▸ **Task instructions**:
Where a line in the listing below contains the word "fights", copy that line.

------------------------------------

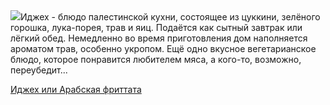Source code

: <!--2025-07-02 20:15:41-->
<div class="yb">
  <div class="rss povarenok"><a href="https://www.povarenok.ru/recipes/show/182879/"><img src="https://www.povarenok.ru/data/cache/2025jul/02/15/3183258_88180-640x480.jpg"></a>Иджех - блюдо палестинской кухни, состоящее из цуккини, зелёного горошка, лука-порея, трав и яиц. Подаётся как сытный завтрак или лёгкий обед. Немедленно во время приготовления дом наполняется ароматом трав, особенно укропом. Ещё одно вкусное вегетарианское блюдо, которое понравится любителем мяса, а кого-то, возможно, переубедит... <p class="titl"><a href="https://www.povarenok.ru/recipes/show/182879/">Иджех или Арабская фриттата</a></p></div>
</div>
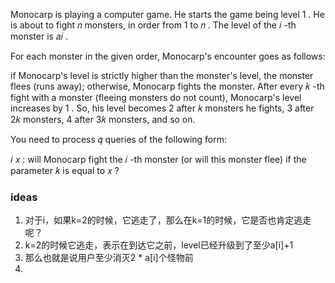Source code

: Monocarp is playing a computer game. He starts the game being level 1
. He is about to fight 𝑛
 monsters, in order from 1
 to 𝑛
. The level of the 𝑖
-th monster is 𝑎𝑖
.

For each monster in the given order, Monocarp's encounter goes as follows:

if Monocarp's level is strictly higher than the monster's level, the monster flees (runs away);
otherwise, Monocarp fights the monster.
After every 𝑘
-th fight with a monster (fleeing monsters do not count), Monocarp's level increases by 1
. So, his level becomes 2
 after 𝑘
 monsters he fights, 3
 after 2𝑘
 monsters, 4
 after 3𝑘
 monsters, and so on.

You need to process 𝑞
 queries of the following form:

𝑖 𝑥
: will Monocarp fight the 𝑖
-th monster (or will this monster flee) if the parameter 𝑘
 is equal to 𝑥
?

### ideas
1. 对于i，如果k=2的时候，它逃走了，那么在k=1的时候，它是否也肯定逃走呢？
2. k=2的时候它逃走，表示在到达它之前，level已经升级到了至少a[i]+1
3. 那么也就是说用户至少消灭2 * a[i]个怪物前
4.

------------------------------------

▸ **Response**:
otherwise, Monocarp fights the monster.
 monsters he fights, 3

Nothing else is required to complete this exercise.